• **Activity**:
Reproduce every line that appears below, precisely and completely.

Recorded data
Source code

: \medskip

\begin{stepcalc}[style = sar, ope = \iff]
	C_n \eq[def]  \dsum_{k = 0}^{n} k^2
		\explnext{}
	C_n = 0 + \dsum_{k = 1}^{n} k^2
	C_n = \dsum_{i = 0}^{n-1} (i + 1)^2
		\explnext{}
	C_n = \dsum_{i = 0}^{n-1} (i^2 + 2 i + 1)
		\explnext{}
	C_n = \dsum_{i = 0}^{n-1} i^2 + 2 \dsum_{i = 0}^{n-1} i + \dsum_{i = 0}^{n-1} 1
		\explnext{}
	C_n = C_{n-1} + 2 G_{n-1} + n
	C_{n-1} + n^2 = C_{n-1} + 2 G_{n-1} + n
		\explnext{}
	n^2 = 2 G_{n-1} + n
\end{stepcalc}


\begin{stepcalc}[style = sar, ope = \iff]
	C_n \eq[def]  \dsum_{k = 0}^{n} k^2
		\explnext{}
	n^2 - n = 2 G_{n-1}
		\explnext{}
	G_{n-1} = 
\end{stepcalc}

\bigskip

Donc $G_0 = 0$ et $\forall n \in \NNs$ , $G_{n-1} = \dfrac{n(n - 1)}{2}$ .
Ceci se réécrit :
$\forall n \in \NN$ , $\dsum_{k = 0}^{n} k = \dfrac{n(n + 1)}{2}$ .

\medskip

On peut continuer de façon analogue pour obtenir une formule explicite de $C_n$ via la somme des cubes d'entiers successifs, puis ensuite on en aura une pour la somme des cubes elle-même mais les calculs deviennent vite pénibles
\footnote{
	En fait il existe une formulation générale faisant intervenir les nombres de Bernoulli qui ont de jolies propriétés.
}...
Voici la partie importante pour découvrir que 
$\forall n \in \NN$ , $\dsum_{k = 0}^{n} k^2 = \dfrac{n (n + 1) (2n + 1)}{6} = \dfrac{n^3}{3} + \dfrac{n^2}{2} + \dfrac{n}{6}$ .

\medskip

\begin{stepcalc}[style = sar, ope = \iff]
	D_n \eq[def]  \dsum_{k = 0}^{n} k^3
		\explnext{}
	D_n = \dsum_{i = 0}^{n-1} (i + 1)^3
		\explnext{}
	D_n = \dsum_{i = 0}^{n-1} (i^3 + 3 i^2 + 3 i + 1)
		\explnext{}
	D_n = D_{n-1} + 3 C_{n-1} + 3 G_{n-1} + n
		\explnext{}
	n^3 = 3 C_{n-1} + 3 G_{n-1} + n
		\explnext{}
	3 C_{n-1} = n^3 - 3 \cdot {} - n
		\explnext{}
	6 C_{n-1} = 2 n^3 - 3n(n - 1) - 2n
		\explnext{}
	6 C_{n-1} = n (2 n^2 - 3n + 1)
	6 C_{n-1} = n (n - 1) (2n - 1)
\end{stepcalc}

• **Problem solution**:
Source code

: \medskip

\begin{stepcalc}[style = sar, ope = \iff]
	C_n \eq[def]  \dsum_{k = 0}^{n} k^2
		\explnext{}
	C_n = 0 + \dsum_{k = 1}^{n} k^2
	C_n = \dsum_{i = 0}^{n-1} (i + 1)^2
		\explnext{}
	C_n = \dsum_{i = 0}^{n-1} (i^2 + 2 i + 1)
		\explnext{}
	C_n = \dsum_{i = 0}^{n-1} i^2 + 2 \dsum_{i = 0}^{n-1} i + \dsum_{i = 0}^{n-1} 1
		\explnext{}
	C_n = C_{n-1} + 2 G_{n-1} + n
	C_{n-1} + n^2 = C_{n-1} + 2 G_{n-1} + n
		\explnext{}
	n^2 = 2 G_{n-1} + n
\end{stepcalc}


\begin{stepcalc}[style = sar, ope = \iff]
	C_n \eq[def]  \dsum_{k = 0}^{n} k^2
		\explnext{}
	n^2 - n = 2 G_{n-1}
		\explnext{}
	G_{n-1} = 
\end{stepcalc}

\bigskip

Donc $G_0 = 0$ et $\forall n \in \NNs$ , $G_{n-1} = \dfrac{n(n - 1)}{2}$ .
Ceci se réécrit :
$\forall n \in \NN$ , $\dsum_{k = 0}^{n} k = \dfrac{n(n + 1)}{2}$ .

\medskip

On peut continuer de façon analogue pour obtenir une formule explicite de $C_n$ via la somme des cubes d'entiers successifs, puis ensuite on en aura une pour la somme des cubes elle-même mais les calculs deviennent vite pénibles
\footnote{
	En fait il existe une formulation générale faisant intervenir les nombres de Bernoulli qui ont de jolies propriétés.
}...
Voici la partie importante pour découvrir que 
$\forall n \in \NN$ , $\dsum_{k = 0}^{n} k^2 = \dfrac{n (n + 1) (2n + 1)}{6} = \dfrac{n^3}{3} + \dfrac{n^2}{2} + \dfrac{n}{6}$ .

\medskip

\begin{stepcalc}[style = sar, ope = \iff]
	D_n \eq[def]  \dsum_{k = 0}^{n} k^3
		\explnext{}
	D_n = \dsum_{i = 0}^{n-1} (i + 1)^3
		\explnext{}
	D_n = \dsum_{i = 0}^{n-1} (i^3 + 3 i^2 + 3 i + 1)
		\explnext{}
	D_n = D_{n-1} + 3 C_{n-1} + 3 G_{n-1} + n
		\explnext{}
	n^3 = 3 C_{n-1} + 3 G_{n-1} + n
		\explnext{}
	3 C_{n-1} = n^3 - 3 \cdot {} - n
		\explnext{}
	6 C_{n-1} = 2 n^3 - 3n(n - 1) - 2n
		\explnext{}
	6 C_{n-1} = n (2 n^2 - 3n + 1)
	6 C_{n-1} = n (n - 1) (2n - 1)
\end{stepcalc}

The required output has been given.